In case you’re interested, my Trash folder now tells me that I discarded 93 files, but I have to say that I didn’t have a numeric goal and I didn’t keep track of my progress as I went. Some people seem to find a numeric goal inspiring, but one of Kondo’s points is that how much you discard or how much you keep don’t ultimately matter. I personally find that setting an arbitrary goal, like eliminating 25% or 50% of something, is often stress-inducing or – on the opposite end of the spectrum – can induce laziness, making me stop partway through a declutter just because I’ve already reached my target.

My actual goal was that I wanted to feel differently about my Writing folder.

That Writing folder has been, for many years now, something I have viewed with a mixture of pleasure and dread. On the one hand, I have always loved poking through it to find little tidbits I’d forgotten about, or to laugh outright at some early specimens. But on the other hand, I was always equally likely to unearth bizarre fragments of my own thinking (apparently my own thinking – usually not things I remember writing) that weren’t amusing at all; at best, boring and pointless, and at worst, embarrassing, such that trawling through them wasn’t enjoyable. If you’ve ever written anything, you probably know – sometimes we write things that are just bad, that we ourselves hate and would rather forget. That’s why you edit. Doing a PhD has changed my view of the value of first drafts or fragmentary notes. Honing a long piece of writing repeatedly through the years  reinforced to me that first-draft brilliance, ‘raw, unpolished, ingenious,’ or whatever, is very rare – I’m now much less attached to early drafts and notes because I don’t think they’re particularly magical. Often they are just bad. I kept these things out of, I guess, a kind of honesty, or else simply because I saw the folder as an archive of my work, not to be tampered with.

What I had never done, till now, was go through these documents with  respect for my own feelings.

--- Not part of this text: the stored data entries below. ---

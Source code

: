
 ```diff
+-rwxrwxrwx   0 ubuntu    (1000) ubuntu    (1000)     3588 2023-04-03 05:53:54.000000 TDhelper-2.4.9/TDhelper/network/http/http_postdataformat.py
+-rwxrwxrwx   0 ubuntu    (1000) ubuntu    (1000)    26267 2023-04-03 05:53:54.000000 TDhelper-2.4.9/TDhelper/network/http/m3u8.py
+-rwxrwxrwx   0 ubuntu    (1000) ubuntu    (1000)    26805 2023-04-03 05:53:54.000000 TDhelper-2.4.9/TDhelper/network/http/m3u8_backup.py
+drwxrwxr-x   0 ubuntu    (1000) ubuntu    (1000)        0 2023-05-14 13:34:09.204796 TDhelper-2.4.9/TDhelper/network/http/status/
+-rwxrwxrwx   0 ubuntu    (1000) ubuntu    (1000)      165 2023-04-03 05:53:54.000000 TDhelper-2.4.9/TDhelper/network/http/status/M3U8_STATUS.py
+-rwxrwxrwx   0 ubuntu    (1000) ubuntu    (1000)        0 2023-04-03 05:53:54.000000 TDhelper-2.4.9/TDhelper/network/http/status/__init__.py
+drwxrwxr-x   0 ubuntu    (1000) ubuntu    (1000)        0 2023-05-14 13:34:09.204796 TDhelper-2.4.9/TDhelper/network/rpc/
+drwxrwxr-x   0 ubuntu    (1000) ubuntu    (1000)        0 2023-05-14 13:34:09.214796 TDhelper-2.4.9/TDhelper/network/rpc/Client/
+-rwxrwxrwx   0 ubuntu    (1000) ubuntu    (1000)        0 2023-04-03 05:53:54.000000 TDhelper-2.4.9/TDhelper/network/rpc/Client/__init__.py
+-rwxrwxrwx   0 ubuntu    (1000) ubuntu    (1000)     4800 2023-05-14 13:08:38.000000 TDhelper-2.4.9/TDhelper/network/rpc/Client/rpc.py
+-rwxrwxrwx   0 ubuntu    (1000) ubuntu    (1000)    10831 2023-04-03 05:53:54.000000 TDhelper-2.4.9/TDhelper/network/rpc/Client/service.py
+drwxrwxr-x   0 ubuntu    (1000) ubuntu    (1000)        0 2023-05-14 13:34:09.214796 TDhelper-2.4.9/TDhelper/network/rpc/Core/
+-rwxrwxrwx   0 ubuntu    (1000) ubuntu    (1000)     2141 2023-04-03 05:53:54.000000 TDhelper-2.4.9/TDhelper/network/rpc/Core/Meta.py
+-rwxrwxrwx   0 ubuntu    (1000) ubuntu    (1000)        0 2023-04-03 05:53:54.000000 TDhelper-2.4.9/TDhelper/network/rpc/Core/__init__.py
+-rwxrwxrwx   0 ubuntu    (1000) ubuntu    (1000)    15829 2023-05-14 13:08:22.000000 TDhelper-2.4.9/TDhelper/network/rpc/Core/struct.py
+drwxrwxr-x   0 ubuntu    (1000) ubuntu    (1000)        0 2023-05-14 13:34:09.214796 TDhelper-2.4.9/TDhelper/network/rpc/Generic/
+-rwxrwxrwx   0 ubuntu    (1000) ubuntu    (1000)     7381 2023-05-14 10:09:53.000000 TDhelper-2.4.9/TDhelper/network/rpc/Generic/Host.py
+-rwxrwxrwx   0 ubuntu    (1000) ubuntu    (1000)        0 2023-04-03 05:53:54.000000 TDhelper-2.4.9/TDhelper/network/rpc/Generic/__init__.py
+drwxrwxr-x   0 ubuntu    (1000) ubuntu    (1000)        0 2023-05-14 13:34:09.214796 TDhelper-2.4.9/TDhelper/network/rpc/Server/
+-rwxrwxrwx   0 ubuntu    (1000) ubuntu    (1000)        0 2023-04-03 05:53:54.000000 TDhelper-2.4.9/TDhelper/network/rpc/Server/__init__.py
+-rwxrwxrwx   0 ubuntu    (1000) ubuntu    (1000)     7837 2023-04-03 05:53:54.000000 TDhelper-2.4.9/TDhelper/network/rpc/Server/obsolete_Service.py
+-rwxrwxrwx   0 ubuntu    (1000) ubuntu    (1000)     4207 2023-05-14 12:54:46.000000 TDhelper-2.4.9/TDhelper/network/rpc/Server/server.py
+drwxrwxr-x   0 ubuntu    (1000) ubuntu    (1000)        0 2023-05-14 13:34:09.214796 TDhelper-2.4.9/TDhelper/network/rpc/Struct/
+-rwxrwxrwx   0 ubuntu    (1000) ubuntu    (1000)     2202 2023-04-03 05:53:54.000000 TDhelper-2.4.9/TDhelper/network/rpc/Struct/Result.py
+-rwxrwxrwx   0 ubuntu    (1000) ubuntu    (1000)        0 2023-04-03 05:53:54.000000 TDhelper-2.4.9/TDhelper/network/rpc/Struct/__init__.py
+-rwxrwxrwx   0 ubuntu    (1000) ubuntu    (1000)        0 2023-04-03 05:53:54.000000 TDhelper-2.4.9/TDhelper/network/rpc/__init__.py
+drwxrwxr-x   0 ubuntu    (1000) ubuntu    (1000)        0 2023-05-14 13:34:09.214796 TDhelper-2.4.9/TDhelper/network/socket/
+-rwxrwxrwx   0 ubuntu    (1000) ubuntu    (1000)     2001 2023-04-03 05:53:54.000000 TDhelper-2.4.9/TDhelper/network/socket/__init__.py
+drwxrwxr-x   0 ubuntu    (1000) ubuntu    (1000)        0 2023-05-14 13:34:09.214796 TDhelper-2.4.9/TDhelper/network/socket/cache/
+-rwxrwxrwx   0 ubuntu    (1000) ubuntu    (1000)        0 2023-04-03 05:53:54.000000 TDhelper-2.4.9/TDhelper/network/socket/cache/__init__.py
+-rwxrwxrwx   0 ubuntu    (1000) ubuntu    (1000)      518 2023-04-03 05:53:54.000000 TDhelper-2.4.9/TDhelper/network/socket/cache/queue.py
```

This, I think, is the revolutionary demand that Kondo’s method makes of us: to respect how we feel about our things. When I was culling through my documents, some made me laugh, some I even thought were imaginative or cool, or made me go ‘Huh!’ at reading what might be a lot of words centring around a tiny kernel of a really good idea. But some were so long and of so little interest to me now that I didn’t even want to scroll down to see their entire contents; others were so fragmentary that I didn’t even know what I was thinking when I wrote them; and, as always, there were a few I just hated. I might say, ‘I hope no one ever reads this.’ But more to the point, I did not ever want to read it either! I used to think that decluttering was about a lengthy, rational dialogue with myself, going through a bunch of questions to determine something’s right to stay and trying to distance myself emotionally from it. Asking myself, ‘Do I feel joy?’ brought the focus to my singular, intuitive response, which was often surprisingly clear and in fact not overly inclined to ‘keep everything from sentiment’, as I might fear. Rather, I could often tell very clearly and quickly what I liked, or didn’t, when I stopped to ask myself directly.

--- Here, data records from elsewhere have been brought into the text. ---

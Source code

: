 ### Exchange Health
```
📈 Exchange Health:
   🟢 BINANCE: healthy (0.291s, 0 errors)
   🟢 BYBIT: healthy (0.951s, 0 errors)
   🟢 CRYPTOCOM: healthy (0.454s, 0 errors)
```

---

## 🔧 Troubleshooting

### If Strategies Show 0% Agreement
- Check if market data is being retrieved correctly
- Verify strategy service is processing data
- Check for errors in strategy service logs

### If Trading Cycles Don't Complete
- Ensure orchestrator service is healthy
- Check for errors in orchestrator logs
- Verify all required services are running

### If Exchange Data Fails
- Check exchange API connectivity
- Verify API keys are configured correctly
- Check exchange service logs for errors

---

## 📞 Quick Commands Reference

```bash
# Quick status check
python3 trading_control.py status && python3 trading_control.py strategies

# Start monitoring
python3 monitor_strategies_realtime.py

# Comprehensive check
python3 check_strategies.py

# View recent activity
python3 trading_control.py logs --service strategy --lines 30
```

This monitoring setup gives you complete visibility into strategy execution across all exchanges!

This decluttering was a success not because of how much I got rid of or kept, but because it changed how I felt about that Writing folder. I want to feel happy about it. I want it to be a place of enjoyment rather than exasperation or disgust, or impatience as I am unable to find what I want in the sea of stupid fragments.

I should note that Kondo’s method is about more than simply ‘finding joy’, and she has a detailed procedure for culling through all your belongings in sequence. Not having done that, I’m not adhering strictly to her method, but as I mentioned before, until all our belongings are in one place I can’t really tackle everything the way she advises. In light of this small project – a single digital file folder – I simply conclude that for me there is something potent in using the criterion of joy to choose what I keep. I plan to use it in the future as well.